A View from the Dark Side
Author(s) -
David B. Searls
Publication year - 2007
Publication title -
plos computational biology
Language(s) - English
Resource type - Journals
SCImago Journal Rank - 2.628
H-Index - 182
eISSN - 1553-7358
pISSN - 1553-734X
DOI - 10.1371/journal.pcbi.0030105
Subject(s) - great rift , computer science , computational biology , biology , physics , astronomy
In 1995, when I left a faculty position at the University of Pennsylvania to join the fledgling bioinformatics unit at what was then SmithKline Beecham Pharmaceuticals, the friendly jibes by academic colleagues about “going over to the Dark Side” were, I suspect, only half in jest. There weren't all that many of us practicing bioinformatics at that time, and there was genuine concern that a brain drain to industry might curtail the training of a new generation.

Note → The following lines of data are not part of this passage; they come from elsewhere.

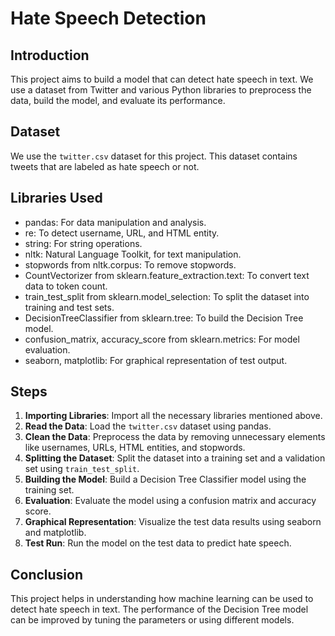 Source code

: # Hate Speech Detection

## Introduction
This project aims to build a model that can detect hate speech in text. We use a dataset from Twitter and various Python libraries to preprocess the data, build the model, and evaluate its performance.

## Dataset
We use the `twitter.csv` dataset for this project. This dataset contains tweets that are labeled as hate speech or not.

## Libraries Used
- pandas: For data manipulation and analysis.
- re: To detect username, URL, and HTML entity.
- string: For string operations.
- nltk: Natural Language Toolkit, for text manipulation.
- stopwords from nltk.corpus: To remove stopwords.
- CountVectorizer from sklearn.feature_extraction.text: To convert text data to token count.
- train_test_split from sklearn.model_selection: To split the dataset into training and test sets.
- DecisionTreeClassifier from sklearn.tree: To build the Decision Tree model.
- confusion_matrix, accuracy_score from sklearn.metrics: For model evaluation.
- seaborn, matplotlib: For graphical representation of test output.

## Steps
1. **Importing Libraries**: Import all the necessary libraries mentioned above.
2. **Read the Data**: Load the `twitter.csv` dataset using pandas.
3. **Clean the Data**: Preprocess the data by removing unnecessary elements like usernames, URLs, HTML entities, and stopwords.
4. **Splitting the Dataset**: Split the dataset into a training set and a validation set using `train_test_split`.
5. **Building the Model**: Build a Decision Tree Classifier model using the training set.
6. **Evaluation**: Evaluate the model using a confusion matrix and accuracy score.
7. **Graphical Representation**: Visualize the test data results using seaborn and matplotlib.
8. **Test Run**: Run the model on the test data to predict hate speech.

## Conclusion
This project helps in understanding how machine learning can be used to detect hate speech in text. The performance of the Decision Tree model can be improved by tuning the parameters or using different models.

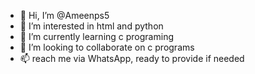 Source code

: - 👋 Hi, I’m @Ameenps5
- 👀 I’m interested in html and python 
- 🌱 I’m currently learning c programing
- 💞️ I’m looking to collaborate on c programs
- 📫 reach me via WhatsApp, ready to provide if needed

<!---
Ameenps5/Ameenps5 is a ✨ special ✨ repository because its `README.md` (this file) appears on your GitHub profile.
You can click the Preview link to take a look at your changes.
--->
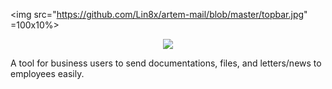 <img src="https://github.com/Lin8x/artem-mail/blob/master/topbar.jpg" =100x10%>

<p align="center">
<img src="https://github.com/Lin8x/artem-mail/blob/master/artemlogo.JPG">
</p>

A tool for business users to send documentations, files, and letters/news to employees easily.
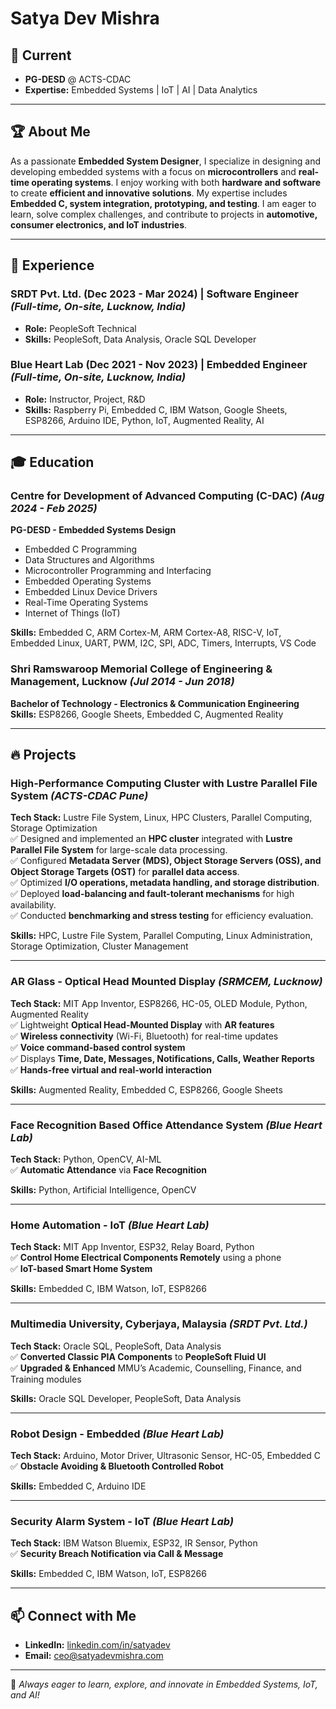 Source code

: # Satya Dev Mishra

## 🚀 Current
- **PG-DESD** @ ACTS-CDAC
- **Expertise:** Embedded Systems | IoT | AI | Data Analytics

---

## 🏆 About Me
As a passionate **Embedded System Designer**, I specialize in designing and developing embedded systems with a focus on **microcontrollers** and **real-time operating systems**. I enjoy working with both **hardware and software** to create **efficient and innovative solutions**. My expertise includes **Embedded C, system integration, prototyping, and testing**. I am eager to learn, solve complex challenges, and contribute to projects in **automotive, consumer electronics, and IoT industries**.

---

## 💼 Experience

### **SRDT Pvt. Ltd.** (Dec 2023 - Mar 2024) | Software Engineer *(Full-time, On-site, Lucknow, India)*
- **Role:** PeopleSoft Technical
- **Skills:** PeopleSoft, Data Analysis, Oracle SQL Developer

### **Blue Heart Lab** (Dec 2021 - Nov 2023) | Embedded Engineer *(Full-time, On-site, Lucknow, India)*
- **Role:** Instructor, Project, R&D
- **Skills:** Raspberry Pi, Embedded C, IBM Watson, Google Sheets, ESP8266, Arduino IDE, Python, IoT, Augmented Reality, AI

---

## 🎓 Education

### **Centre for Development of Advanced Computing (C-DAC)** *(Aug 2024 - Feb 2025)*
**PG-DESD - Embedded Systems Design**  
- Embedded C Programming
- Data Structures and Algorithms
- Microcontroller Programming and Interfacing
- Embedded Operating Systems
- Embedded Linux Device Drivers
- Real-Time Operating Systems
- Internet of Things (IoT)

**Skills:** Embedded C, ARM Cortex-M, ARM Cortex-A8, RISC-V, IoT, Embedded Linux, UART, PWM, I2C, SPI, ADC, Timers, Interrupts, VS Code

### **Shri Ramswaroop Memorial College of Engineering & Management, Lucknow** *(Jul 2014 - Jun 2018)*
**Bachelor of Technology - Electronics & Communication Engineering**  
**Skills:** ESP8266, Google Sheets, Embedded C, Augmented Reality

---

## 🔥 Projects

### **High-Performance Computing Cluster with Lustre Parallel File System** *(ACTS-CDAC Pune)*
**Tech Stack:** Lustre File System, Linux, HPC Clusters, Parallel Computing, Storage Optimization  
✅ Designed and implemented an **HPC cluster** integrated with **Lustre Parallel File System** for large-scale data processing.  
✅ Configured **Metadata Server (MDS), Object Storage Servers (OSS), and Object Storage Targets (OST)** for **parallel data access**.  
✅ Optimized **I/O operations, metadata handling, and storage distribution**.  
✅ Deployed **load-balancing and fault-tolerant mechanisms** for high availability.  
✅ Conducted **benchmarking and stress testing** for efficiency evaluation.  

**Skills:** HPC, Lustre File System, Parallel Computing, Linux Administration, Storage Optimization, Cluster Management

---

### **AR Glass - Optical Head Mounted Display** *(SRMCEM, Lucknow)*
**Tech Stack:** MIT App Inventor, ESP8266, HC-05, OLED Module, Python, Augmented Reality  
✅ Lightweight **Optical Head-Mounted Display** with **AR features**  
✅ **Wireless connectivity** (Wi-Fi, Bluetooth) for real-time updates  
✅ **Voice command-based control system**  
✅ Displays **Time, Date, Messages, Notifications, Calls, Weather Reports**  
✅ **Hands-free virtual and real-world interaction**

**Skills:** Augmented Reality, Embedded C, ESP8266, Google Sheets

---

### **Face Recognition Based Office Attendance System** *(Blue Heart Lab)*
**Tech Stack:** Python, OpenCV, AI-ML  
✅ **Automatic Attendance** via **Face Recognition**  

**Skills:** Python, Artificial Intelligence, OpenCV

---

### **Home Automation - IoT** *(Blue Heart Lab)*
**Tech Stack:** MIT App Inventor, ESP32, Relay Board, Python  
✅ **Control Home Electrical Components Remotely** using a phone  
✅ **IoT-based Smart Home System**  

**Skills:** Embedded C, IBM Watson, IoT, ESP8266

---

### **Multimedia University, Cyberjaya, Malaysia** *(SRDT Pvt. Ltd.)*
**Tech Stack:** Oracle SQL, PeopleSoft, Data Analysis  
✅ **Converted Classic PIA Components** to **PeopleSoft Fluid UI**  
✅ **Upgraded & Enhanced** MMU’s Academic, Counselling, Finance, and Training modules  

**Skills:** Oracle SQL Developer, PeopleSoft, Data Analysis

---

### **Robot Design - Embedded** *(Blue Heart Lab)*
**Tech Stack:** Arduino, Motor Driver, Ultrasonic Sensor, HC-05, Embedded C  
✅ **Obstacle Avoiding & Bluetooth Controlled Robot**  

**Skills:** Embedded C, Arduino IDE

---

### **Security Alarm System - IoT** *(Blue Heart Lab)*
**Tech Stack:** IBM Watson Bluemix, ESP32, IR Sensor, Python  
✅ **Security Breach Notification via Call & Message**  

**Skills:** Embedded C, IBM Watson, IoT, ESP8266

---

## 📫 Connect with Me 
- **LinkedIn:** [linkedin.com/in/satyadev](https://linkedin.com/in/satyadev)  
- **Email:** ceo@satyadevmishra.com  

---

🚀 *Always eager to learn, explore, and innovate in Embedded Systems, IoT, and AI!*
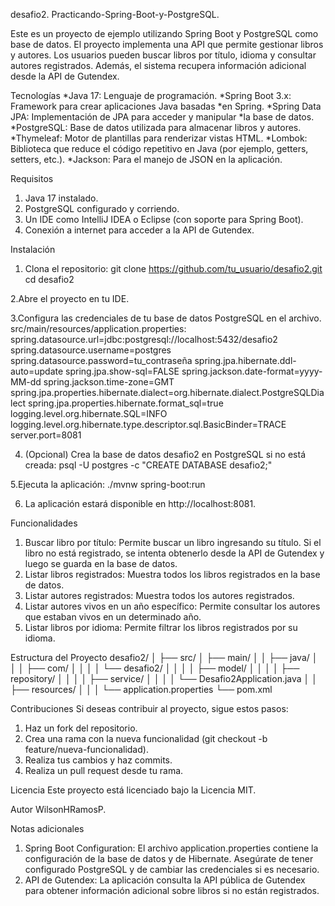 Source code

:desafio2.
Practicando-Spring-Boot-y-PostgreSQL.

Este es un proyecto de ejemplo utilizando Spring Boot y PostgreSQL como base de datos. El proyecto implementa una API que permite gestionar libros y autores. Los usuarios pueden buscar libros por título, idioma y consultar autores registrados. Además, el sistema recupera información adicional desde la API de Gutendex.

Tecnologías
*Java 17: Lenguaje de programación.
*Spring Boot 3.x: Framework para crear aplicaciones Java basadas *en Spring.
*Spring Data JPA: Implementación de JPA para acceder y manipular *la base de datos.
*PostgreSQL: Base de datos utilizada para almacenar libros y autores.
*Thymeleaf: Motor de plantillas para renderizar vistas HTML.
*Lombok: Biblioteca que reduce el código repetitivo en Java (por ejemplo, getters, setters, etc.).
*Jackson: Para el manejo de JSON en la aplicación.

Requisitos
1. Java 17 instalado.
2. PostgreSQL configurado y corriendo.
3. Un IDE como IntelliJ IDEA o Eclipse (con soporte para Spring Boot).
4. Conexión a internet para acceder a la API de Gutendex.

Instalación
1. Clona el repositorio:
git clone https://github.com/tu_usuario/desafio2.git
cd desafio2

2.Abre el proyecto en tu IDE.

3.Configura las credenciales de tu base de datos PostgreSQL en el archivo. src/main/resources/application.properties:
spring.datasource.url=jdbc:postgresql://localhost:5432/desafio2
spring.datasource.username=postgres
spring.datasource.password=tu_contraseña
spring.jpa.hibernate.ddl-auto=update
spring.jpa.show-sql=FALSE
spring.jackson.date-format=yyyy-MM-dd
spring.jackson.time-zone=GMT
spring.jpa.properties.hibernate.dialect=org.hibernate.dialect.PostgreSQLDialect
spring.jpa.properties.hibernate.format_sql=true
logging.level.org.hibernate.SQL=INFO
logging.level.org.hibernate.type.descriptor.sql.BasicBinder=TRACE
server.port=8081

4. (Opcional) Crea la base de datos desafio2 en PostgreSQL si no está creada:
psql -U postgres -c "CREATE DATABASE desafio2;"

5.Ejecuta la aplicación:
./mvnw spring-boot:run

6. La aplicación estará disponible en http://localhost:8081.

Funcionalidades
1. Buscar libro por título: Permite buscar un libro ingresando su título. Si el libro no está registrado, se intenta obtenerlo desde la API de Gutendex y luego se guarda en la base de datos.
2. Listar libros registrados: Muestra todos los libros registrados en la base de datos.
3. Listar autores registrados: Muestra todos los autores registrados.
4. Listar autores vivos en un año específico: Permite consultar los autores que estaban vivos en un determinado año.
5. Listar libros por idioma: Permite filtrar los libros registrados por su idioma.

Estructura del Proyecto
desafio2/
│
├── src/
│   ├── main/
│   │   ├── java/
│   │   │   ├── com/
│   │   │   │   └── desafio2/
│   │   │   │       ├── model/
│   │   │   │       ├── repository/
│   │   │   │       ├── service/
│   │   │   │       └── Desafio2Application.java
│   │   ├── resources/
│   │   │   └── application.properties
└── pom.xml

Contribuciones
Si deseas contribuir al proyecto, sigue estos pasos:
1. Haz un fork del repositorio.
2. Crea una rama con la nueva funcionalidad (git checkout -b feature/nueva-funcionalidad).
3. Realiza tus cambios y haz commits.
4. Realiza un pull request desde tu rama.

Licencia
Este proyecto está licenciado bajo la Licencia MIT.

Autor 
WilsonHRamosP.

Notas adicionales
1. Spring Boot Configuration: El archivo application.properties contiene la configuración de la base de datos y de Hibernate. Asegúrate de tener configurado PostgreSQL y de cambiar las credenciales si es necesario.
2. API de Gutendex: La aplicación consulta la API pública de Gutendex para obtener información adicional sobre libros si no están registrados. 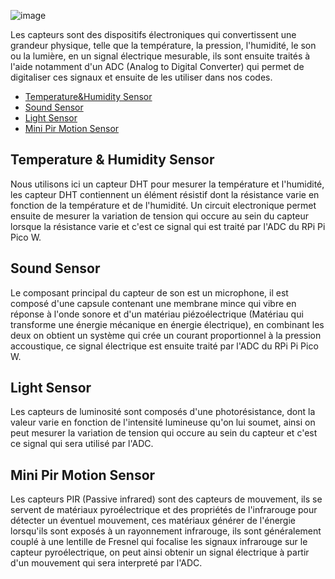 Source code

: ![image](https://user-images.githubusercontent.com/124889426/230333423-8adeddd6-d5fe-4f2d-a4d0-728cf1177dbc.png)

Les capteurs sont des dispositifs électroniques qui convertissent une grandeur physique, telle que la température, la pression, l'humidité, le son ou la lumière, en un signal électrique mesurable, ils sont ensuite traités à l'aide notamment d'un ADC (Analog to Digital Converter) qui permet de digitaliser ces signaux et ensuite de les utiliser dans nos codes.

- [Temperature&Humidity Sensor](https://wiki.seeedstudio.com/Grove-TemperatureAndHumidity_Sensor/)
- [Sound Sensor](https://wiki.seeedstudio.com/Grove-Sound_Sensor/#docusaurus_skipToContent_fallback)
- [Light Sensor](https://wiki.seeedstudio.com/Grove-Light_Sensor/#docusaurus_skipToContent_fallback)
- [Mini Pir Motion Sensor](https://www.seeedstudio.com/Grove-mini-PIR-motion-sensor-p-2930.html)

## Temperature & Humidity Sensor

Nous utilisons ici un capteur DHT pour mesurer la température et l'humidité, les capteur DHT contiennent un élément résistif dont la résistance varie en fonction de la température et de l'humidité. Un circuit electronique permet ensuite de mesurer la variation de tension qui occure au sein du capteur lorsque la résistance varie et c'est ce signal qui est traité par l'ADC du RPi Pi Pico W.

## Sound Sensor

Le composant principal du capteur de son est un microphone, il est composé d'une capsule contenant une membrane mince qui vibre en réponse à l'onde sonore et d'un matériau piézoélectrique (Matériau qui transforme une énergie mécanique en énergie électrique), en combinant les deux on obtient un système qui crée un courant proportionnel à la pression accoustique, ce signal électrique est ensuite traité par l'ADC du RPi Pi Pico W. 

## Light Sensor

Les capteurs de luminosité sont composés d'une photorésistance, dont la valeur varie en fonction de l'intensité lumineuse qu'on lui soumet, ainsi on peut mesurer la variation de tension qui occure au sein du capteur et c'est ce signal qui sera utilisé par l'ADC.

## Mini Pir Motion Sensor

Les capteurs PIR (Passive infrared) sont des capteurs de mouvement, ils se servent de matériaux pyroélectrique et des propriétés de l'infrarouge pour détecter un éventuel mouvement, ces matériaux générer de l'énergie lorsqu'ils sont exposés à un rayonnement infrarouge, ils sont généralement couplé à une lentille de Fresnel qui focalise les signaux infrarouge sur le capteur pyroélectrique, on peut ainsi obtenir un signal électrique à partir d'un mouvement qui sera interpreté par l'ADC.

Dire talk of “eating our seed corn” made its way into print [1–3]. Other misgivings grew out of the first wave of human genome-wide data then arriving in profusion: the short single-pass cDNA sequences called expressed sequence tags (ESTs) that bubbled up new gene identifications seemingly on a daily basis and that appeared to be suddenly short-circuiting the stately, hierarchical progression of the genome effort through ever-finer stages of mapping while breakthroughs in sequencing technology were labored after [4–6]. The data-management challenges arising from this heady sampling of the genome were making a strong impression, in both the public and private sectors, and the as-yet-unresolved (and highly charged) question of the patentability of genes led to a land rush on intellectual property [7–9]. At the same time a surge of startups with liberal venture-capital grubstakes only increased the demand for skilled gene prospectors [10,11]. All these developments fed concerns that a reckless commercialization of the human genome would be somehow unfairly turbocharged by lavish spending and pure computational horsepower in industry, with legions of apostate academics mining the data.